Long before he arrived in New York from his high-tech pop up gym in Miami, Joshua’s image was all over the city. Madison Square Garden, where Saturday night’s fight takes place, is decorated with soaring posters of the Briton in fight mode while billboards of the other “AJ” – the square-jawed heartthrob who could make almost anything look like an essential bit of kit – can be seen adorning all manner of shops that lead from the famous fight venue into Times Square.

Joshua greeted the British media on Monday night on the 15th floor of a hotel on Park Avenue, looking every inch the global superstar he has become since he turned professional in 2013. Back then Joshua was young, naïve and eager to please. Today, he is the owner of three out of the four major belts in the sport’s banner division and exudes all the qualities you’d expect from a world heavyweight champion. There’s the muscles, the charm and the desire to fight, yet there’s newfound wisdom that only comes from sitting at the top of one’s trade.

Anthony Joshua
Mark Robinson/Matchroom Boxing

This is a different Joshua to the one who fielded questions ahead of his 2017 showdown with Wladimir Klitschko. Gone is the wide-eyed excitement about the journey he’s on, replaced instead by a new understanding of exactly what’s required to complete it. He spoke of employing a sports psychologist after an admission that the training camps were getting harder and harder. Money and fame will do that, but Joshua, rather than cutting corners, insists he is going out of his way to ensure his career, particularly now it has landed in America, is a long one. Even so, there did appear to be a semblance of frustration about who he’s facing.
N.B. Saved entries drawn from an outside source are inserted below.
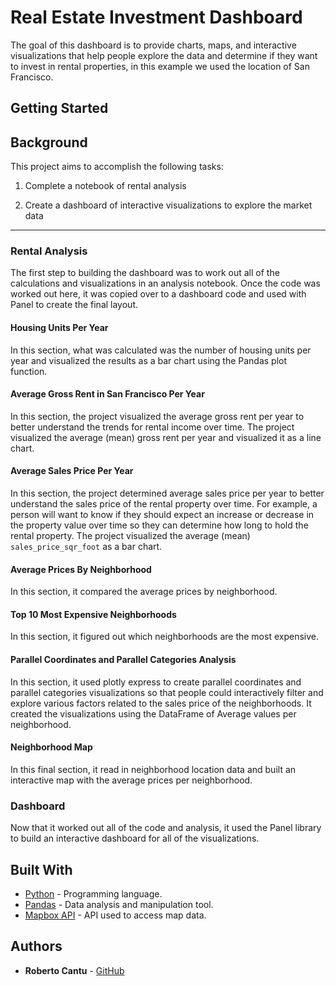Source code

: # Real Estate Investment Dashboard

The goal of this dashboard is to provide charts, maps, and interactive visualizations that help people explore the data and determine if they want to invest in rental properties, in this example we used the location of San Francisco.

## Getting Started

## Background

This project aims to accomplish the following tasks:

1. Complete a notebook of rental analysis

2. Create a dashboard of interactive visualizations to explore the market data

---

### Rental Analysis

The first step to building the dashboard was to work out all of the calculations and visualizations in an analysis notebook. Once the code was worked out here, it was copied over to a dashboard code and used with Panel to create the final layout.

#### Housing Units Per Year

In this section, what was calculated was the number of housing units per year and visualized the results as a bar chart using the Pandas plot function.

#### Average Gross Rent in San Francisco Per Year

In this section, the project visualized the average gross rent per year to better understand the trends for rental income over time. The project visualized the average (mean) gross rent per year and visualized it as a line chart.

#### Average Sales Price Per Year

In this section, the project determined average sales price per year to better understand the sales price of the rental property over time. For example, a person will want to know if they should expect an increase or decrease in the property value over time so they can determine how long to hold the rental property. The project visualized the average (mean) `sales_price_sqr_foot` as a bar chart.

#### Average Prices By Neighborhood

In this section, it compared the average prices by neighborhood.

#### Top 10 Most Expensive Neighborhoods

In this section, it figured out which neighborhoods are the most expensive.

#### Parallel Coordinates and Parallel Categories Analysis

In this section, it used plotly express to create parallel coordinates and parallel categories visualizations so that people could interactively filter and explore various factors related to the sales price of the neighborhoods. It created the visualizations using the DataFrame of Average values per neighborhood.

#### Neighborhood Map

In this final section, it read in neighborhood location data and built an interactive map with the average prices per neighborhood.

### Dashboard

Now that it worked out all of the code and analysis, it used the Panel library to build an interactive dashboard for all of the visualizations.

## Built With

* [Python](https://www.python.org/) - Programming language.
* [Pandas](https://pandas.pydata.org/) - Data analysis and manipulation tool.
* [Mapbox API](https://www.mapbox.com/) - API used to access map data.

## Authors

* **Roberto Cantu**  - [GitHub](https://github.com/RCantu92)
If Joshua was a highly impressive figure, the same could not be said about his challenger. While the champion showed off his physique in a grey t-shirt, Ruiz, markedly shorter and chubbier than Joshua, kept his covered beneath an oversized blazer that was at odds with the oppressive city heat. A huge underdog, Ruiz – like a kid on a day out – entered the media room with his mother and father and several members of his team.

Action Images/Reuters/Andrew Couldridge

He said all the right things, of course. That he’s going to shock the world and win the titles for his family and his country, he more than once uttered that familiar willingness to die in the ring such was his desire to give this chance of a lifetime literally everything he has. There was talk of exposing Joshua’s perceived weaknesses, throwing the hook in close, particularly to the body, and never once standing off to allow the champion to get full leverage and power. But Ruiz, to the uneducated eye, does not appear to have a chance. While he should not be written off – rotund heavyweights of the past like Tony Galento, Buster Mathis, Greg Page and Tony Tubbs all belied their bellies and Ruiz is talented – there can be no denying that Joshua is here to put on a show and strengthen the AJ brand even further. And though Joshua won’t admit it, or perhaps even feel it, there is extra pressure to match the performance of the man he would have been fighting this weekend if ideal worlds existed in boxing.

Deontay Wilder knocked out Dominic Breazeale in emphatic fashion two weeks ago, finding the finishing blow inside the opening three minutes against another overmatched challenger. Yet the WBC champion’s behaviour in the build up was atrocious, insisting he wanted to kill his opponent.

Already, Joshua has proven himself to be the better man outside the ring by the respectful way he spoke of Ruiz. Joshua must now summon the kind of focus Wilder exhibited inside the ring against Breazeale and turn in a performance that makes demand for that showdown irresistible. The heavyweight division is depending on it.